Prompt
Filter this data down to the lines that hold "GitHub", and copy them.

Provided data
>>
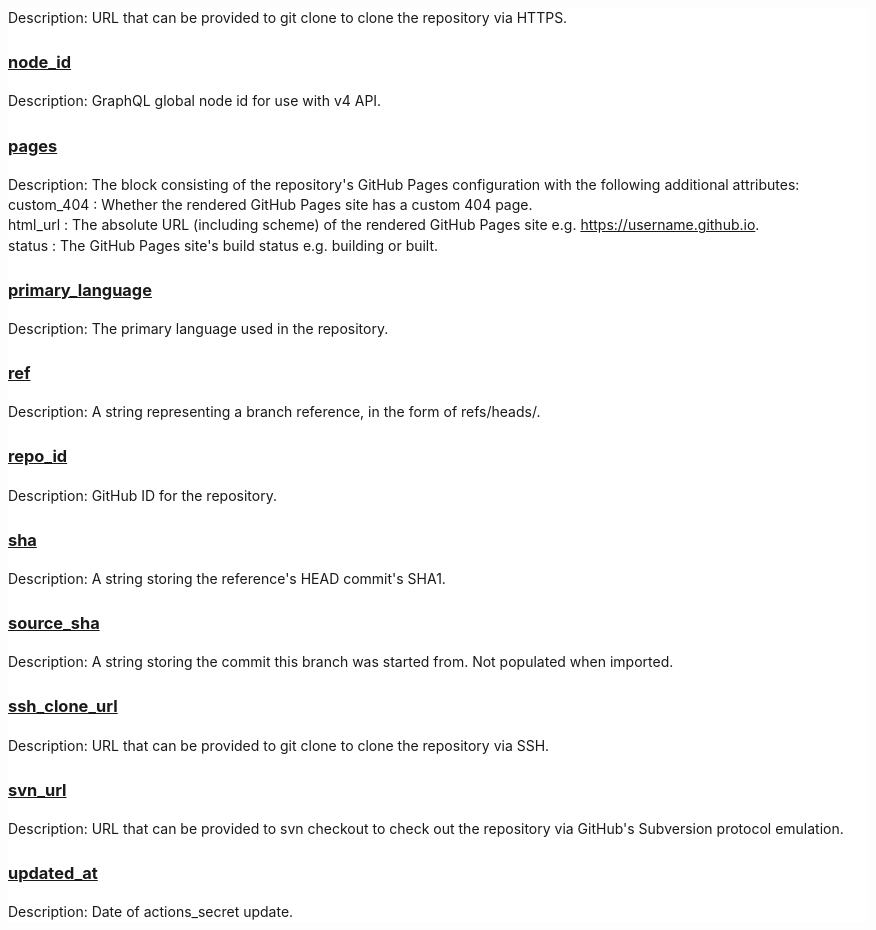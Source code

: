 Description: URL that can be provided to git clone to clone the repository via HTTPS.

### <a name="output_node_id"></a> [node\_id](#output\_node\_id)

Description: GraphQL global node id for use with v4 API.

### <a name="output_pages"></a> [pages](#output\_pages)

Description:   The block consisting of the repository's GitHub Pages configuration with the following additional attributes:  
    custom\_404 : Whether the rendered GitHub Pages site has a custom 404 page.  
    html\_url   : The absolute URL (including scheme) of the rendered GitHub Pages site e.g. https://username.github.io.  
    status     : The GitHub Pages site's build status e.g. building or built.

### <a name="output_primary_language"></a> [primary\_language](#output\_primary\_language)

Description: The primary language used in the repository.

### <a name="output_ref"></a> [ref](#output\_ref)

Description: A string representing a branch reference, in the form of refs/heads/<branch>.

### <a name="output_repo_id"></a> [repo\_id](#output\_repo\_id)

Description: GitHub ID for the repository.

### <a name="output_sha"></a> [sha](#output\_sha)

Description: A string storing the reference's HEAD commit's SHA1.

### <a name="output_source_sha"></a> [source\_sha](#output\_source\_sha)

Description: A string storing the commit this branch was started from. Not populated when imported.

### <a name="output_ssh_clone_url"></a> [ssh\_clone\_url](#output\_ssh\_clone\_url)

Description: URL that can be provided to git clone to clone the repository via SSH.

### <a name="output_svn_url"></a> [svn\_url](#output\_svn\_url)

Description: URL that can be provided to svn checkout to check out the repository via GitHub's Subversion protocol emulation.

### <a name="output_updated_at"></a> [updated\_at](#output\_updated\_at)

Description: Date of actions\_secret update.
<<
Response for this exercise
Description:   The block consisting of the repository's GitHub Pages configuration with the following additional attributes:  
    custom\_404 : Whether the rendered GitHub Pages site has a custom 404 page.  
    html\_url   : The absolute URL (including scheme) of the rendered GitHub Pages site e.g. https://username.github.io.  
    status     : The GitHub Pages site's build status e.g. building or built.
Description: GitHub ID for the repository.
Description: URL that can be provided to svn checkout to check out the repository via GitHub's Subversion protocol emulation.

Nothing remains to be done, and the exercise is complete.